Net income dropped to $28.1 million, or 20 cents a share, in the three months ended Dec. 31, from $61.6 million, or 41 cents, a year earlier, the Baltimore-based firm said today in a statement. Profit missed the $42.1 million average estimate of five analysts surveyed by Bloomberg, sending the firm’s shares down as much as 7.9 percent, the most since Oct. 3.
Legg Mason reported $42 million in costs related to restructuring and $1.7 million in compensation expenses fueled by market gains. Chief Executive Officer Mark Fetting has cut jobs to increase profitability and improved performance at fund units as he seeks to end redemptions that started after returns trailed peers in 2007 and 2008.
“I think the turnaround in terms of the flows is a bit ahead of the turnaround from an earnings perspective,” said Michael Kim, an analyst at Sandler O’Neill & Partners LP in New York. “Clearly last quarter was impacted by a sizable restructuring charge.”
Shares Fall
Legg Mason fell 4.8 percent to $26.02 at the close in New York, after earlier declining to $25.16. The stock has declined 23 percent in the past 12 months, compared with the 19 percent drop in the Standard & Poor’s 20-member index of custody banks and asset managers.
Clients pulled a net $1.3 billion during the quarter, including $7.1 billion from bond funds and $4.9 billion from stocks. Investors put $10.7 billion into Legg Mason’s money funds during the quarter.
Assets fell 6.7 percent from a year earlier to $627 billion, while rising from the previous quarter because of $17.6 billion in market gains. During the quarter, Legg Mason’s stock funds, which earn higher fees, rose 5.8 percent to $153.3 billion, while bond fund assets fell 0.8 percent to $352.6 billion, the firm said.

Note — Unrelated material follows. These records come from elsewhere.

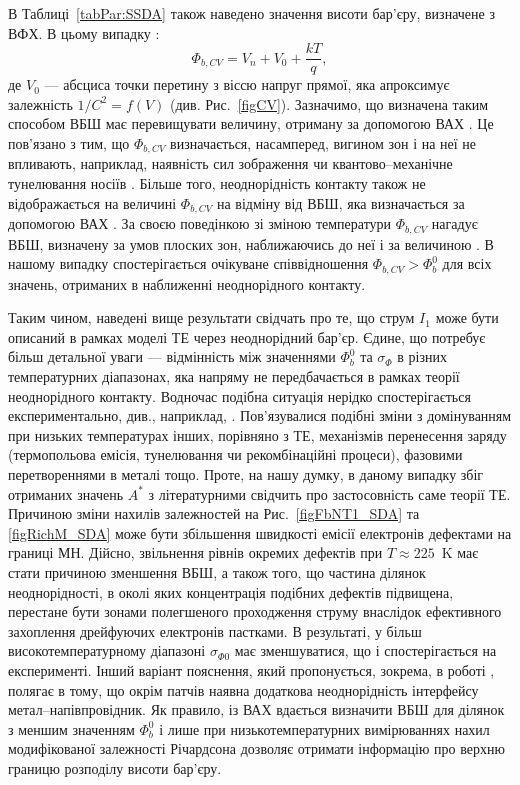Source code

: В Таблиці~\ref{tabPar:SSDA} також наведено значення висоти бар'єру, визначене з ВФХ.
В цьому випадку  \cite{Rhoderick1988,Schroder2006}:
\begin{equation}\label{eqFbCV}
\Phi_{b,CV}=V_n+V_0+\frac{kT}{q},
\end{equation}
де
$V_0$ --- абсциса точки перетину з віссю напруг прямої, яка апроксимує залежність $1/C^2=f(V)$ (див. Рис.~\ref{figCV}).
Зазначимо, що визначена таким способом ВБШ має перевищувати величину, отриману за допомогою ВАХ
\cite{Rhoderick1988,GELCZUK2014,Mohan,Cetin2005,Soylu,Yildirim2010,Karatas:2006NIMA}.
Це пов'язано з тим, що $\Phi_{b,CV}$ визначається, насамперед, вигином зон і на неї не впливають, наприклад,
наявність сил зображення чи квантово--механічне тунелювання носіїв \cite{Rhoderick1988,GELCZUK2014,Mohan}.
Більше того, неоднорідність контакту також не відображається на величині $\Phi_{b,CV}$ на відміну від ВБШ,
яка визначається за допомогою ВАХ \cite{Sullivan,Tung:PhysRev,GELCZUK2014,Mohan}.
За своєю поведінкою зі зміною температури $\Phi_{b,CV}$ нагадує ВБШ, визначену за умов плоских зон, наближаючись
до неї і за величиною \cite{Cetin2005,Soylu,Yildirim2010,Mohan}.
В нашому випадку спостерігається очікуване співвідношення $\Phi_{b,CV}>\Phi_b^0$ для всіх значень, отриманих
в наближенні неоднорідного контакту.

Таким чином, наведені вище результати свідчать про те, що струм $I_1$ може бути описаний в рамках моделі ТЕ через неоднорідний бар'єр.
Єдине, що потребує більш детальної уваги --- відмінність між значеннями $\Phi_b^0$ та  $\sigma_{\Phi}$ в різних температурних діапазонах,
яка напряму не передбачається в рамках теорії неоднорідного контакту.
Водночас подібна ситуація нерідко спостерігається експериментально, див., наприклад,
\cite{Tascioglu2010old,Yildirim2010,Mamor,Jiang:DGJap,JYOTHI2015,DURMUS2014,KHURE2015,OZAVCI2013,Tung:ApplPhysRev}.
Пов'язувалися подібні зміни  з домінуванням при низьких температурах інших, порівняно з ТЕ, механізмів перенесення заряду
(термопольова емісія, тунелювання чи рекомбінаційні процеси), фазовими перетвореннями в металі тощо.
Проте, на нашу думку, в даному випадку збіг  отриманих значень $A^*$ з літературними свідчить про застосовність саме теорії ТЕ.
Причиною зміни нахилів залежностей на Рис.~\ref{figFbNT1_SDA} та \ref{figRichM_SDA} може бути збільшення швидкості емісії електронів дефектами на границі МН.
Дійсно, звільнення рівнів окремих дефектів при $T\approx225$~K має стати причиною зменшення ВБШ, а також того,
що частина ділянок неоднорідності, в околі яких концентрація подібних дефектів підвищена, перестане бути зонами полегшеного проходження струму внаслідок ефективного захоплення дрейфуючих електронів пастками.
В результаті, у більш високотемпературному діапазоні $\sigma_{\Phi0}$ має зменшуватися, що і спостерігається на експерименті.
Інший варіант пояснення, який пропонується, зокрема, в роботі \cite{Tung:ApplPhysRev},
полягає в тому, що окрім патчів наявна додаткова неоднорідність інтерфейсу метал--напівпровідник.
Як правило, із ВАХ вдається визначити ВБШ для ділянок з меншим значенням $\Phi_b^0$ і лише при низькотемпературних вимірюваннях
нахил модифікованої залежності Річардсона дозволяє отримати інформацію про верхню границю розподілу висоти бар'єру.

Money-fund assets rose 8.7 percent in the quarter to $121.1 billion.
Revenue earned for managing investor funds dropped 13 percent to $627 million, as performance fees for beating certain benchmarks declined 82 percent to $6.1 million compared with a year earlier.
‘Challenging Quarter’
“It was a challenging quarter in the markets and you really have to link what happened in the past six months with the U.S. sovereign downgrade,” Fetting said in an interview.
Still, Legg Mason’s redemptions eased in the quarter at performance at investment units such as Western Asset improved, according to Fetting. The redemptions were the lowest since the third quarter of 2007, according to data compiled by Bloomberg.
Peter Nachtwey, Legg Mason’s chief financial officer, said during a conference call today with analysts and investors that he expected to see earnings of 42 cents to 52 cents for the fiscal fourth quarter, probably in the “mid-to-lower end of that range.”
S&P lowered its earnings-per-share estimate for the 2012 fiscal year to $1.43 from $1.66, and cut Legg Mason’s target share price by $2 to $27. S&P kept its “hold” rating on the shares.
The MSCI ACWI Index of global stocks declined 6.2 percent in the past 12 months while the S&P 500 Index gained 1.3 percent. Investors pulled about $130 billion from U.S.- registered equity funds in 2011, while depositing about $130 billion into bond funds, according to estimates from the Investment Company Institute, a Washington-based trade association.
Bill Miller, famous for beating the S&P 500 Index for a record 15 years through 2005, said in November he would step down as manager of Legg Mason Capital Management Value Trust after trailing the index in four out of five years since 2005. The fund declined 4 percent last year, trailing 53 percent of its peers, according to data compiled by Bloomberg.